-
Notifications
You must be signed in to change notification settings - Fork 309
Description
The public dataset format for notes-00000.tsv appears to have changed: the file now contains 24 columns instead of 23. As a result, the scoring pipeline fails early in tsv_parser() (scoring/src/scoring/process_data.py) with:
ValueError: Invalid input: Expected 23 columns, but got 24
This prevents running python main.py with the latest downloaded Community Notes data.
To Reproduce
- Set up the scorer environment as described in the repo README (create venv, install requirements.txt, etc.). 
- Download the latest daily datasets (notes/ratings/status/userEnrollment), e.g. https://ton.twimg.com/birdwatch-public-data/2026/01/11/notes/notes-00000.zip
- Run python
main.py - See the exception above.
Expected behavior
The scorer should be able to parse the latest notes-00000.tsv format (24 columns), or at least tolerate extra columns (e.g., ignore unknown columns) while still requiring the known/required ones.
Screenshots
N/A (stack trace below). (I can add a screenshot of the error output if helpful.)
Environment
uname -a
Linux gl-login6.arc-ts.umich.edu 4.18.0-553.85.1.el8_10.x86_64 #1 SMP Thu Nov 13 12:55:12 EST 2025 x86_64 x86_64 x86_64 GNU/Linux
python 3.10.4
pandas==2.2.2
Repo commit: d2f2ea3 (main)
Additional context
The schema change seems to be an extra trailing column in notes-00000.tsv.
Header before (23 columns):
noteId noteAuthorParticipantId createdAtMillis tweetId classification believable harmful validationDifficulty misleadingOther misleadingFactualError misleadingManipulatedMedia misleadingOutdatedInformation misleadingMissingImportantContext misleadingUnverifiedClaimAsFact misleadingSatire notMisleadingOther notMisleadingFactuallyCorrect notMisleadingOutdatedButNotWhenWritten notMisleadingClearlySatire notMisleadingPersonalOpinion trustworthySources summary isMediaNote
Header after (24 columns):
noteId noteAuthorParticipantId createdAtMillis tweetId classification believable harmful validationDifficulty misleadingOther misleadingFactualError misleadingManipulatedMedia misleadingOutdatedInformation misleadingMissingImportantContext misleadingUnverifiedClaimAsFact misleadingSatire notMisleadingOther notMisleadingFactuallyCorrect notMisleadingOutdatedButNotWhenWritten notMisleadingClearlySatire notMisleadingPersonalOpinion trustworthySources summary isMediaNote isCollaborativeNote
So the new column is: isCollaborativeNote (added as the last column).
Full traceback:
Traceback (most recent call last):
File "/nfs/turbo/si-presnick1/csmr-communitynotes/communitynotes/scoring/src/scoring/process_data.py", line 90, in tsv_parser
raise ValueError(f"Expected {len(columns)} columns, but got {num_fields}")

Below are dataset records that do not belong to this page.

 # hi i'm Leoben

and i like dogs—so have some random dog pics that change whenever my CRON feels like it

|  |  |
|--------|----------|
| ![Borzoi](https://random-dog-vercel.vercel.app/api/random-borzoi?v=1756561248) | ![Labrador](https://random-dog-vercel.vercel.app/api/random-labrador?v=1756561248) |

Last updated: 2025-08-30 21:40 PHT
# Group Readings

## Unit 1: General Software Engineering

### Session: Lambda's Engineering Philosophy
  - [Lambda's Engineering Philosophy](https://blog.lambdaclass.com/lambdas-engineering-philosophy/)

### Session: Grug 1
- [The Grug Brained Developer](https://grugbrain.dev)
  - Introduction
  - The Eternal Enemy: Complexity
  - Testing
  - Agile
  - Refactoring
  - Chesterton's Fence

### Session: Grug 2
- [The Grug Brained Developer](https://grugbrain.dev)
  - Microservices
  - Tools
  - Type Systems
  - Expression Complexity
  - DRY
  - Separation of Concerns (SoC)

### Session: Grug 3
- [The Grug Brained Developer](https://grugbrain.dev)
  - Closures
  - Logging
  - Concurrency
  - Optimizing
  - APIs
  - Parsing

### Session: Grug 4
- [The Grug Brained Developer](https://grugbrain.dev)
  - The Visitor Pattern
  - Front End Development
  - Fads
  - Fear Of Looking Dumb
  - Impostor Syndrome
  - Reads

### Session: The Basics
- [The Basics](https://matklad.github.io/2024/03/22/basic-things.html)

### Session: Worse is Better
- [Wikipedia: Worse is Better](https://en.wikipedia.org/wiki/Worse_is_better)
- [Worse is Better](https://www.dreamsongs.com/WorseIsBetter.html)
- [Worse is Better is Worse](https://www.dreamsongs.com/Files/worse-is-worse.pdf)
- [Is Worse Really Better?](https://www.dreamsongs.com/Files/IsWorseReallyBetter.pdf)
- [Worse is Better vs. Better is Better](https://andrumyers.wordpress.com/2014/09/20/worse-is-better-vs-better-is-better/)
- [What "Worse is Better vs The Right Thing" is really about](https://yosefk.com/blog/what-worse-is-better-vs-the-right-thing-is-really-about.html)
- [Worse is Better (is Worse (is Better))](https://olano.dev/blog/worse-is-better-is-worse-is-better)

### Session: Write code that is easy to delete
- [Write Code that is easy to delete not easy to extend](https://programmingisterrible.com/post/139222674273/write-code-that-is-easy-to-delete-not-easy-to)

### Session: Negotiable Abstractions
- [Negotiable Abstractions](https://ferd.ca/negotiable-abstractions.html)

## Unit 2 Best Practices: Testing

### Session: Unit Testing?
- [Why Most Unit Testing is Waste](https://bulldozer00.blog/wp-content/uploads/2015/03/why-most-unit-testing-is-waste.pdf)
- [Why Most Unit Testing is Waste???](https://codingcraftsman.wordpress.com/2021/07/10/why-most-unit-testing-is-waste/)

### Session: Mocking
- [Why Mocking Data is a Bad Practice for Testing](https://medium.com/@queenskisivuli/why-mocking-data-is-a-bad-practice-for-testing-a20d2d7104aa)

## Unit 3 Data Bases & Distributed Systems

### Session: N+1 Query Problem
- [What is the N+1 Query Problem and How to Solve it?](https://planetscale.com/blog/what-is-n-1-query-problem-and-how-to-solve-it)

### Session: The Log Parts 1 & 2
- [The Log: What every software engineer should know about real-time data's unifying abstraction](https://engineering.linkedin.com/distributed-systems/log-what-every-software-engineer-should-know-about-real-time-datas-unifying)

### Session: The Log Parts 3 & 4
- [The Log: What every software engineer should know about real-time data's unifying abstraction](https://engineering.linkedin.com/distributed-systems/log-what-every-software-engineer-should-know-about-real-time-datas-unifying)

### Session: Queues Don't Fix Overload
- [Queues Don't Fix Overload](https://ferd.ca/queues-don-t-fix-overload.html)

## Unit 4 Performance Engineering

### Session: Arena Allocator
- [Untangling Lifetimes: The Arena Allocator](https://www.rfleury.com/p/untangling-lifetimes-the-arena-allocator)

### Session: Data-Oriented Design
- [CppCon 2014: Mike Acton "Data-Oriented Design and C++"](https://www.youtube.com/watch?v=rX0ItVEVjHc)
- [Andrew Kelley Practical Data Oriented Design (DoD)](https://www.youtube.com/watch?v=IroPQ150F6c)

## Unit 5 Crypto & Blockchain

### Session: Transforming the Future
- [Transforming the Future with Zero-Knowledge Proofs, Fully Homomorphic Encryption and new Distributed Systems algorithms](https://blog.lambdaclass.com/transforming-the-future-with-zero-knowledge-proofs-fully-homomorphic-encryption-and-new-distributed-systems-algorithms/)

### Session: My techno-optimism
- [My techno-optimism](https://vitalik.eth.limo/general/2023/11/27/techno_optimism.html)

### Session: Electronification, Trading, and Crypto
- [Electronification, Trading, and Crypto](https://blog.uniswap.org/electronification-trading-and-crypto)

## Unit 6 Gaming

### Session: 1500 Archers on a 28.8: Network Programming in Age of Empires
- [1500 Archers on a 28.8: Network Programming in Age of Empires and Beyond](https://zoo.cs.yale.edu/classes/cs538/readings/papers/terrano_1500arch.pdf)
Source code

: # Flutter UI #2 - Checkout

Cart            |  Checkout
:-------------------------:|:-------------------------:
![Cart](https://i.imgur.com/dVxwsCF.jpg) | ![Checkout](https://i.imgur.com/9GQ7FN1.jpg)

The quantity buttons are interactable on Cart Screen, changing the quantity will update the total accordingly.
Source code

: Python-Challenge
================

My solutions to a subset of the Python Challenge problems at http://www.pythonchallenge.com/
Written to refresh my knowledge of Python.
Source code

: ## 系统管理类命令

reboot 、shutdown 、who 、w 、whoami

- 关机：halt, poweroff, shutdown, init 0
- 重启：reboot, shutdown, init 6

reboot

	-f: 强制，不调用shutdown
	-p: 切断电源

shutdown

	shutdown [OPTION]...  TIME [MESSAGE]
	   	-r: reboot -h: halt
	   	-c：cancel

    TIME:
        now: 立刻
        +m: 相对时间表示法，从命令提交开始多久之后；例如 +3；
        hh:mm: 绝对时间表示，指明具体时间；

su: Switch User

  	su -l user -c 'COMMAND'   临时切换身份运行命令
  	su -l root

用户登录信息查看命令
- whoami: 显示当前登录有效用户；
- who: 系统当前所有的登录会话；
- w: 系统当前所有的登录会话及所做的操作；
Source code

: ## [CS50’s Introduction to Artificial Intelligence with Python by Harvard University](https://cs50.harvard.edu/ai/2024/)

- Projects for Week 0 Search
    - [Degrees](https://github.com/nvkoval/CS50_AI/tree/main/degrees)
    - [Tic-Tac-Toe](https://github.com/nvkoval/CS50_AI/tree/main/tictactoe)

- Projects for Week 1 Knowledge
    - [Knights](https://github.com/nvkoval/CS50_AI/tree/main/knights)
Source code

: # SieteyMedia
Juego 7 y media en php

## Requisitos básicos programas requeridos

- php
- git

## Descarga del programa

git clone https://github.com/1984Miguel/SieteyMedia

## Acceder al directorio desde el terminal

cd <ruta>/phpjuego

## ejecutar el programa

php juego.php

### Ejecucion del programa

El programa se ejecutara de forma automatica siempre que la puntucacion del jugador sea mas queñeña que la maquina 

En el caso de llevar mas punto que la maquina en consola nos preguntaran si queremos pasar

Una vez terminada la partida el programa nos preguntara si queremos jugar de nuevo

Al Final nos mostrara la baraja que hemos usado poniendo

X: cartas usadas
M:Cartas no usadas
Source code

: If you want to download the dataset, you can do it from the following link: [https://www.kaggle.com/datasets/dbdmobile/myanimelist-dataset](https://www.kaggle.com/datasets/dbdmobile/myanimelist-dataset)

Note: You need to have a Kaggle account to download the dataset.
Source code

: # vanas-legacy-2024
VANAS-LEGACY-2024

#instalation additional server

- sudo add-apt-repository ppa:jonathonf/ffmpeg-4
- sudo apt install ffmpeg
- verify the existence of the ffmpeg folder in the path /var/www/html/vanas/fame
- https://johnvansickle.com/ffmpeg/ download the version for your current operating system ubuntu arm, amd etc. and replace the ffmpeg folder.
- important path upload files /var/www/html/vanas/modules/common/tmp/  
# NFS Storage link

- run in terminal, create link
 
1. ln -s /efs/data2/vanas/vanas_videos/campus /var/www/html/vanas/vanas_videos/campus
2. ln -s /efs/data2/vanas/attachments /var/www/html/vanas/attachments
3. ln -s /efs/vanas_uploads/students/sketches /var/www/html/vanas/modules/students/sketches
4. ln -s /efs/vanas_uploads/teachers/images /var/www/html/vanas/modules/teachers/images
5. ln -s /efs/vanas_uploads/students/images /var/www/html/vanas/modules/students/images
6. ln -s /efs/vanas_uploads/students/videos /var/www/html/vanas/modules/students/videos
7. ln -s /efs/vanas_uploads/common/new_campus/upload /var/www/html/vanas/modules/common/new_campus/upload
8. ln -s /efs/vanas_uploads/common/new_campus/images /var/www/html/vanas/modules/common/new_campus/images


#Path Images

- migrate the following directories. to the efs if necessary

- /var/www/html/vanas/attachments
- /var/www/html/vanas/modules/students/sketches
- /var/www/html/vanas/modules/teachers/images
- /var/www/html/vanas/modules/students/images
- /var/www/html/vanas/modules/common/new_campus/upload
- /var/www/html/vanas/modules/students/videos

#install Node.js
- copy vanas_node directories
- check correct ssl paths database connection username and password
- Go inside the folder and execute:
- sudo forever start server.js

ValueError: Expected 23 columns, but got 24
During handling of the above exception, another exception occurred:
Traceback (most recent call last):
File "/nfs/turbo/si-presnick1/csmr-communitynotes/communitynotes/scoring/src/main.py", line 31, in <module>
main()
File "/nfs/turbo/si-presnick1/csmr-communitynotes/communitynotes/scoring/src/scoring/runner.py", line 278, in main
return _run_scorer(args=args, dataLoader=dataLoader, extraScoringArgs=extraScoringArgs)
File "/nfs/turbo/si-presnick1/csmr-communitynotes/communitynotes/scoring/src/scoring/pandas_utils.py", line 722, in _inner
retVal = main(*args, **kwargs)
File "/nfs/turbo/si-presnick1/csmr-communitynotes/communitynotes/scoring/src/scoring/runner.py", line 201, in _run_scorer
notes, ratings, statusHistory, userEnrollment = dataLoader.get_data()
File "/nfs/turbo/si-presnick1/csmr-communitynotes/communitynotes/scoring/src/scoring/process_data.py", line 699, in get_data
notes, ratings, noteStatusHistory, userEnrollment = read_from_tsv(
File "/nfs/turbo/si-presnick1/csmr-communitynotes/communitynotes/scoring/src/scoring/process_data.py", line 193, in read_from_tsv
notes = tsv_reader(
File "/nfs/turbo/si-presnick1/csmr-communitynotes/communitynotes/scoring/src/scoring/process_data.py", line 167, in tsv_reader
return tsv_reader_single(
File "/nfs/turbo/si-presnick1/csmr-communitynotes/communitynotes/scoring/src/scoring/process_data.py", line 145, in tsv_reader_single
return tsv_parser(handle.read(), mapping, columns, header, convertNAToNone=convertNAToNone)
File "/nfs/turbo/si-presnick1/csmr-communitynotes/communitynotes/scoring/src/scoring/process_data.py", line 137, in tsv_parser
raise ValueError(f"Invalid input: {e}")
ValueError: Invalid input: Expected 23 columns, but got 24